Preamble
Some time ago I asked a question about performance of Matlab vs Python (Performance: Matlab vs Python). I was surprised that Matlab is faster than Python, especially in meshgrid
. In the discussion of that question, it was pointed to me that I should use a wrapper in Python to call my C++ code because C++ code is also available to me. I have the same code in C++, Matlab and Python.
While doing that, I was surprised once again to find that Matlab is faster than C++ in matrix assembly and computation.I have a slightly larger code, from which I am investigating a segment of matrix-vector multiplication. The larger code performs such multiplications at multiple instances. Overall the code in C++ is much much faster than Matlab (because function calling in Matlab has an overhead etc.), but Matlab seems to be outperforming C++ in the matrix-vector multiplication (code snippet at the bottom).
Results
The table below shows the comparison of time it takes to assemble the kernel matrix and the time it takes to multiply the matrix with the vector. The results are compiled for a matrix size NxN
where N
varies from 10,000 to 40,000. Which is not that large. But the interesting thing is that Matlab outperforms C++ the larger the N
gets. Matlab is 3.8 - 5.8 times faster in total time.
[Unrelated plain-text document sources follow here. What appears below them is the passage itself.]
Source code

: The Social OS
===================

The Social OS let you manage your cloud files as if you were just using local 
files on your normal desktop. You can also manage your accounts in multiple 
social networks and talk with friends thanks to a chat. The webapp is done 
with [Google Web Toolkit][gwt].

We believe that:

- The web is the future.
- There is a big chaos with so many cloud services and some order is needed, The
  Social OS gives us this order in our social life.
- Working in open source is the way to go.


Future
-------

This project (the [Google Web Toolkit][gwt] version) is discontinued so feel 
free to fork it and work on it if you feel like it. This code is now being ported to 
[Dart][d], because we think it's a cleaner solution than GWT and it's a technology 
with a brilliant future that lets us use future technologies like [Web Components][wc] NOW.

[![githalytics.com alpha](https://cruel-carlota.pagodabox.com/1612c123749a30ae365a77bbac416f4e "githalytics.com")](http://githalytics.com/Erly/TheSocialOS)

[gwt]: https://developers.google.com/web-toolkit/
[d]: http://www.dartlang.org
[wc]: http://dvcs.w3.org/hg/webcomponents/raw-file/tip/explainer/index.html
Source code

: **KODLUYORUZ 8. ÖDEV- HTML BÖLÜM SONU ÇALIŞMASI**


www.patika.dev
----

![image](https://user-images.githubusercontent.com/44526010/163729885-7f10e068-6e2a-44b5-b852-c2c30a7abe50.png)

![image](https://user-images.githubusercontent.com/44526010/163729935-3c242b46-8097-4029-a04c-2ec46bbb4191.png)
Moreover it is also faster in both matrix assembly and computation.
___________________________________________
|N=10,000 Assembly Computation Total |
|MATLAB 0.3387 0.031 0.3697 |
|C++ 1.15 0.24 1.4 |
|Times faster 3.8 |
___________________________________________
|N=20,000 Assembly Computation Total |
|MATLAB 1.089 0.0977 1.187 |
|C++ 5.1 1.03 6.13 |
|Times faster 5.2 |
___________________________________________
|N=40,000 Assembly Computation Total |
|MATLAB 4.31 0.348 4.655 |
|C++ 23.25 3.91 27.16 |
|Times faster 5.8 |
-------------------------------------------
Question
Is there a faster way of doing this in C++? Am I missing something? I understand that C++ is using for
loops but my understanding is that Matlab will also be doing something similar in meshgrid
.
Code Snippets
Matlab Code:
%% GET INPUT DATA FROM DATA FILES ------------------------------------------- %
% Read data from input file
Data = load('Input/input.txt');
location = Data(:,1:2);
charges = Data(:,3:end);
N = length(location);
m = size(charges,2);
%% EXACT MATRIX VECTOR PRODUCT ---------------------------------------------- %
kex1=ex1;
tic
Q = kex1.kernel_2D(location , location);
fprintf('\n Assembly time: %f ', toc);
tic
potential_exact = Q * charges;
fprintf('\n Computation time: %f \n', toc);
Class (Using meshgrid):
classdef ex1
methods
function [kernel] = kernel_2D(obj, x,y)
[i1,j1] = meshgrid(y(:,1),x(:,1));
[i2,j2] = meshgrid(y(:,2),x(:,2));
kernel = sqrt( (i1 - j1) .^ 2 + (i2 - j2) .^2 );
end
end
end
C++ Code:
EDIT
Compiled using a make file with following flags:
CC=g++
CFLAGS=-c -fopenmp -w -Wall -DNDEBUG -O3 -march=native -ffast-math -ffinite-math-only -I header/ -I /usr/include
LDFLAGS= -g -fopenmp
LIB_PATH=
SOURCESTEXT= src/read_Location_Charges.cpp
SOURCESF=examples/matvec.cpp
OBJECTSF= $(SOURCESF:.cpp=.o) $(SOURCESTEXT:.cpp=.o)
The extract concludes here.